**Task requirements:** Of the material below, the lines to be retyped are those from the line containing "In this way, we" through the line containing "một con số.", inclusive; reproduce them exactly.

**Dataset:**
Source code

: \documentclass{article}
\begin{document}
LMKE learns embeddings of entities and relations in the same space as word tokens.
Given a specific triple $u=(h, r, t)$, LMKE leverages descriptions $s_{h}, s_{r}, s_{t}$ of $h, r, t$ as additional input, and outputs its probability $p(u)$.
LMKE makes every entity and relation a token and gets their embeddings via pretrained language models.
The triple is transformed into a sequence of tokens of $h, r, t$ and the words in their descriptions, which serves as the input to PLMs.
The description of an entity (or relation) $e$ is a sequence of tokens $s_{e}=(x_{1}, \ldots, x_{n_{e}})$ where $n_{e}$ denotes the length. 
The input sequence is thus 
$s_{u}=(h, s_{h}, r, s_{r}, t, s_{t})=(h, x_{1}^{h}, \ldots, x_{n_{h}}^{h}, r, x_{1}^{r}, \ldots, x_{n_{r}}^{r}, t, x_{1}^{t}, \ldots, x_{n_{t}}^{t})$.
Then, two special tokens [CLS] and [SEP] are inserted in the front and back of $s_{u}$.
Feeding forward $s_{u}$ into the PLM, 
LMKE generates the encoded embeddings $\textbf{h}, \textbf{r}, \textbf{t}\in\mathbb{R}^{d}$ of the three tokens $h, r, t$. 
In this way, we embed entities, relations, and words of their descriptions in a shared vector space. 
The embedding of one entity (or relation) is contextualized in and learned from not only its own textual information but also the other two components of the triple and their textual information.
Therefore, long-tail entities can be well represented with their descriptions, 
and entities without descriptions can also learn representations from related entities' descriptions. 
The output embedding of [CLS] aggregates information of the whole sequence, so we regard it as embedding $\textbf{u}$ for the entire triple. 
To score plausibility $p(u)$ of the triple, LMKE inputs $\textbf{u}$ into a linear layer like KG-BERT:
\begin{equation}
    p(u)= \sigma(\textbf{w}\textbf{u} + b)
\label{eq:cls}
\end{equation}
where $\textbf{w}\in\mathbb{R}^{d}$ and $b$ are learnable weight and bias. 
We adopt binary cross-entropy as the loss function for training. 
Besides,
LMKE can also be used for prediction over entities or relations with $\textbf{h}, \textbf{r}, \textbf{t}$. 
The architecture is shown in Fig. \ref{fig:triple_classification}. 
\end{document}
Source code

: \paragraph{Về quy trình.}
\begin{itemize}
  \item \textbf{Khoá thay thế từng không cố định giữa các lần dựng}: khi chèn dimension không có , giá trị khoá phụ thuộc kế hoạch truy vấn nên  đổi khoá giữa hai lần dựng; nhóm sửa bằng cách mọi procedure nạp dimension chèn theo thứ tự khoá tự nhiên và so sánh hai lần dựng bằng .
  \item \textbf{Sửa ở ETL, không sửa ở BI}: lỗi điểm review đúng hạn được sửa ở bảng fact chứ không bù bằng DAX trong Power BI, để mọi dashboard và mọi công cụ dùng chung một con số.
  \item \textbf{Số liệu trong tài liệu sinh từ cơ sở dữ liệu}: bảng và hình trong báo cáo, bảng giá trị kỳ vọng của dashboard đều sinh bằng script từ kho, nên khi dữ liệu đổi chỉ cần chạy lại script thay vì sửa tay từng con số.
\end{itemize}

**Output of the exercise:**
In this way, we embed entities, relations, and words of their descriptions in a shared vector space. 
The embedding of one entity (or relation) is contextualized in and learned from not only its own textual information but also the other two components of the triple and their textual information.
Therefore, long-tail entities can be well represented with their descriptions, 
and entities without descriptions can also learn representations from related entities' descriptions. 
The output embedding of [CLS] aggregates information of the whole sequence, so we regard it as embedding $\textbf{u}$ for the entire triple. 
To score plausibility $p(u)$ of the triple, LMKE inputs $\textbf{u}$ into a linear layer like KG-BERT:
\begin{equation}
    p(u)= \sigma(\textbf{w}\textbf{u} + b)
\label{eq:cls}
\end{equation}
where $\textbf{w}\in\mathbb{R}^{d}$ and $b$ are learnable weight and bias. 
We adopt binary cross-entropy as the loss function for training. 
Besides,
LMKE can also be used for prediction over entities or relations with $\textbf{h}, \textbf{r}, \textbf{t}$. 
The architecture is shown in Fig. \ref{fig:triple_classification}. 
\end{document}
Source code

: \paragraph{Về quy trình.}
\begin{itemize}
  \item \textbf{Khoá thay thế từng không cố định giữa các lần dựng}: khi chèn dimension không có , giá trị khoá phụ thuộc kế hoạch truy vấn nên  đổi khoá giữa hai lần dựng; nhóm sửa bằng cách mọi procedure nạp dimension chèn theo thứ tự khoá tự nhiên và so sánh hai lần dựng bằng .
  \item \textbf{Sửa ở ETL, không sửa ở BI}: lỗi điểm review đúng hạn được sửa ở bảng fact chứ không bù bằng DAX trong Power BI, để mọi dashboard và mọi công cụ dùng chung một con số.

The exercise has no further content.